You can use the following regex:

/(?:[\u2700-\u27bf]|(?:\ud83c[\udde6-\uddff]){2}|[\ud800-\udbff][\udc00-\udfff]|[\u0023-\u0039]\ufe0f?\u20e3|\u3299|\u3297|\u303d|\u3030|\u24c2|\ud83c[\udd70-\udd71]|\ud83c[\udd7e-\udd7f]|\ud83c\udd8e|\ud83c[\udd91-\udd9a]|\ud83c[\udde6-\uddff]|\ud83c[\ude01-\ude02]|\ud83c\ude1a|\ud83c\ude2f|\ud83c[\ude32-\ude3a]|\ud83c[\ude50-\ude51]|\u203c|\u2049|[\u25aa-\u25ab]|\u25b6|\u25c0|[\u25fb-\u25fe]|\u00a9|\u00ae|\u2122|\u2139|\ud83c\udc04|[\u2600-\u26FF]|\u2b05|\u2b06|\u2b07|\u2b1b|\u2b1c|\u2b50|\u2b55|\u231a|\u231b|\u2328|\u23cf|[\u23e9-\u23f3]|[\u23f8-\u23fa]|\ud83c\udccf|\u2934|\u2935|[\u2190-\u21ff])/g

If you just want to remove it from the string, you can do something like this.

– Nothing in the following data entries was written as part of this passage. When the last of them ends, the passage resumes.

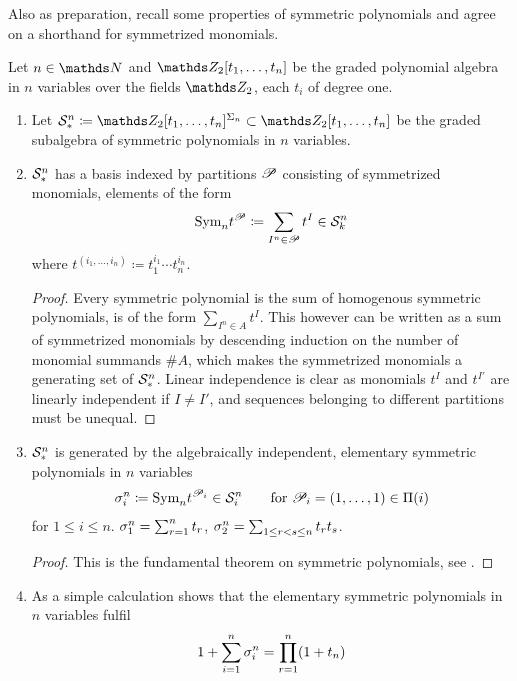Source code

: Also as preparation, recall some properties of symmetric polynomials
and agree on a shorthand for symmetrized monomials.
\begin{LemDef}
  Let $n\in\Nat$ and $\Zmod2[t_1,\dotsc,t_n]$ be the graded polynomial
  algebra in $n$ variables over the fields $\Zmod2$, each $t_i$ of
  degree one.
  \begin{enumerate}
  \item Let
    $\Symm{n}_*
    \coloneqq \Zmod2[t_1,\dotsc,t_n]^{\Permutations{n}}
    \subset \Zmod2[t_1,\dotsc,t_n]$
    be the graded subalgebra of symmetric polynomials in $n$ variables.
  \item $\mathcal{S}^{n}_*$ has a basis indexed by partitions $\mathscr{P}$
    consisting of symmetrized monomials, \idest elements of the form
    \begin{gather*}
      \text{\normalfont Sym}_{n} t^{\mathscr{P}} \coloneqq \sum_{I^n\in\mathscr{P}} t^I \in \mathcal{S}^{n}_k
    \end{gather*}
    where $t^{(i_1,\dotsc,i_n)}\coloneqq t_1^{i_1}\dotsm t_n^{i_n}$.
    \begin{proof}
      Every symmetric polynomial is the sum of homogenous symmetric
      polynomials, \idest is of the form $\sum_{I^n\in A}t^I$. This
      however can be written as a sum of symmetrized monomials by
      descending induction on the number of monomial summands $\#A$,
      which makes the symmetrized monomials a generating set of $\mathcal{S}^{n}_*$.
      Linear independence is clear as monomials $t^I$ and $t^{I'}$ are
      linearly independent if $I\neq I'$, and sequences belonging to
      different partitions must be unequal.
    \end{proof}
  \item $\mathcal{S}^{n}_*$ is generated by the algebraically independent,
    elementary symmetric polynomials in $n$ variables
    \begin{gather*}
      \sigma_{i}^{n}\coloneqq \text{\normalfont Sym}_{n} t^{\mathscr{P}_i}
      \in \mathcal{S}^{n}_i
      \qquad \text{for }
      \mathscr{P}_i = (1,\dotsc,1)
      \in \Pi({i})
    \end{gather*}
    for $1\leq i\leq n$.
    \Forexample
    $\sigma_{1}^{n}=\sum_{r=1}^{n}t_r$,
    $\sigma_{2}^{n}=\sum_{1\leq r<s\leq n} t_r t_s$.
    \begin{proof}
      This is the fundamental theorem on symmetric polynomials,
      see \forexample \cite[Chapter~4.4, Satz~1]{bosch2013algebra}.
    \end{proof}
  \item As a simple calculation shows that the elementary symmetric
    polynomials in $n$ variables fulfil
    \begin{gather}\label{eq:sumelemsymmpoly}
      1 + \sum_{i=1}^{n} \sigma_{i}^{n}
      = \prod_{r=1}^{n}(1+t_n)
    \end{gather}
  \end{enumerate}
\end{LemDef}

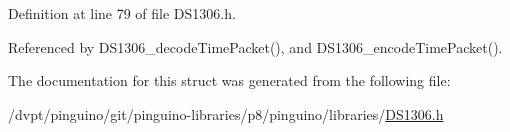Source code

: Definition at line 79 of file D\-S1306.\-h.



Referenced by D\-S1306\-\_\-decode\-Time\-Packet(), and D\-S1306\-\_\-encode\-Time\-Packet().



The documentation for this struct was generated from the following file\-:\begin{DoxyCompactItemize}
\item 
/dvpt/pinguino/git/pinguino-\/libraries/p8/pinguino/libraries/\hyperlink{p8_2pinguino_2libraries_2_d_s1306_8h}{D\-S1306.\-h}\end{DoxyCompactItemize}
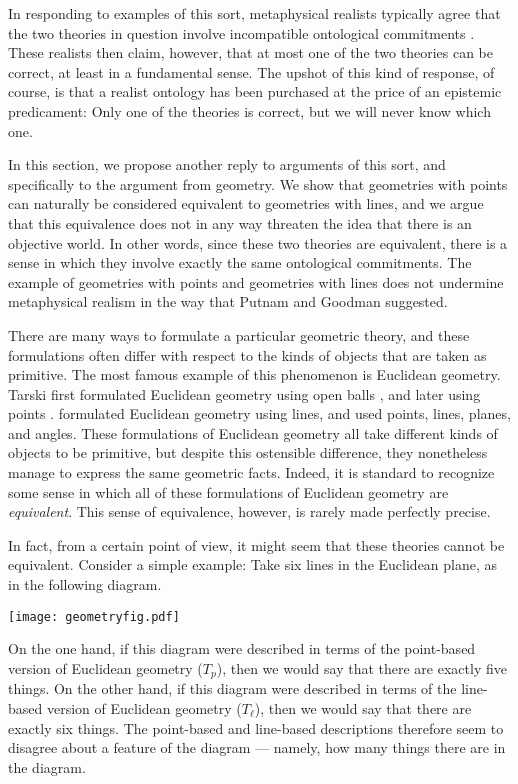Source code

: In responding to examples of this sort, metaphysical realists
typically agree that the two theories in question involve incompatible
ontological commitments \citep[see][]{sider2009,vaninwagen2009}.
These realists then claim, however, that at most one of the two
theories can be correct, at least in a fundamental sense.  The upshot
of this kind of response, of course, is that a realist ontology has
been purchased at the price of an epistemic predicament: Only one of
the theories is correct, but we will never know which one.

In this section, we propose another reply to arguments of this sort,
and specifically to the argument from geometry.  We show that
geometries with points can naturally be considered equivalent to
geometries with lines, and we argue that this equivalence does not in
any way threaten the idea that there is an objective world. In other
words, since these two theories are equivalent, there is a sense in
which they involve exactly the same ontological commitments. The
example of geometries with points and geometries with lines does not
undermine metaphysical realism in the way that Putnam and Goodman
suggested.

There are many ways to formulate a particular geometric theory, and
these formulations often differ with respect to the kinds of objects
that are taken as primitive. The most famous example of this
phenomenon is Euclidean geometry. Tarski first formulated Euclidean
geometry using open balls \citep{tarski1929}, and later using points
\citep{tarski1959}. \cite{schwabhauser1975} formulated Euclidean
geometry using lines, and \cite{hilbert1930} used points, lines,
planes, and angles. These formulations of Euclidean geometry all take
different kinds of objects to be primitive, but despite this
ostensible difference, they nonetheless manage to express the same
geometric facts. Indeed, it is standard to recognize some sense in
which all of these formulations of Euclidean geometry are
\textit{equivalent}. This sense of equivalence, however, is rarely
made perfectly precise.

In fact, from a certain point of view, it might seem that these
theories cannot be equivalent.  Consider a simple example: Take six
lines in the Euclidean plane, as in the following diagram.
\begin{center}
\texttt{[image: geometryfig.pdf]}
\end{center}
On the one hand, if this diagram were described in terms of the
point-based version of Euclidean geometry ($T_p$), then we would say
that there are exactly five things.  On the other hand, if this
diagram were described in terms of the line-based version of Euclidean
geometry ($T_\ell$), then we would say that there are exactly six
things. The point-based and line-based descriptions therefore seem to
disagree about a feature of the diagram --- namely, how many things
there are in the diagram.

function removeEmojis (string) {
  var regex = /(?:[\u2700-\u27bf]|(?:\ud83c[\udde6-\uddff]){2}|[\ud800-\udbff][\udc00-\udfff]|[\u0023-\u0039]\ufe0f?\u20e3|\u3299|\u3297|\u303d|\u3030|\u24c2|\ud83c[\udd70-\udd71]|\ud83c[\udd7e-\udd7f]|\ud83c\udd8e|\ud83c[\udd91-\udd9a]|\ud83c[\udde6-\uddff]|\ud83c[\ude01-\ude02]|\ud83c\ude1a|\ud83c\ude2f|\ud83c[\ude32-\ude3a]|\ud83c[\ude50-\ude51]|\u203c|\u2049|[\u25aa-\u25ab]|\u25b6|\u25c0|[\u25fb-\u25fe]|\u00a9|\u00ae|\u2122|\u2139|\ud83c\udc04|[\u2600-\u26FF]|\u2b05|\u2b06|\u2b07|\u2b1b|\u2b1c|\u2b50|\u2b55|\u231a|\u231b|\u2328|\u23cf|[\u23e9-\u23f3]|[\u23f8-\u23fa]|\ud83c\udccf|\u2934|\u2935|[\u2190-\u21ff])/g;

  return string.replace(regex, '');
}

You can use a regular expression from this lib emoji-regex


A simple function that returns true if your string contains one or more emojis.

function isEmoji(str) {
    var ranges = [
        '(?:[\u2700-\u27bf]|(?:\ud83c[\udde6-\uddff]){2}|[\ud800-\udbff][\udc00-\udfff]|[\u0023-\u0039]\ufe0f?\u20e3|\u3299|\u3297|\u303d|\u3030|\u24c2|\ud83c[\udd70-\udd71]|\ud83c[\udd7e-\udd7f]|\ud83c\udd8e|\ud83c[\udd91-\udd9a]|\ud83c[\udde6-\uddff]|[\ud83c[\ude01-\ude02]|\ud83c\ude1a|\ud83c\ude2f|[\ud83c[\ude32-\ude3a]|[\ud83c[\ude50-\ude51]|\u203c|\u2049|[\u25aa-\u25ab]|\u25b6|\u25c0|[\u25fb-\u25fe]|\u00a9|\u00ae|\u2122|\u2139|\ud83c\udc04|[\u2600-\u26FF]|\u2b05|\u2b06|\u2b07|\u2b1b|\u2b1c|\u2b50|\u2b55|\u231a|\u231b|\u2328|\u23cf|[\u23e9-\u23f3]|[\u23f8-\u23fa]|\ud83c\udccf|\u2934|\u2935|[\u2190-\u21ff])' // U+1F680 to U+1F6FF
    ];
    if (str.match(ranges.join('|'))) {
        return true;
    } else {
        return false;
    }
}

We can detect all list of surrogate pairs or the Emoji characters in a specific range. If the issue related with storing the input string to database like MySQL version before 5.5 we need to detect and remove all the surrogate pairs using the below regex

/([\uD800-\uDBFF][\uDC00-\uDFFF])/g.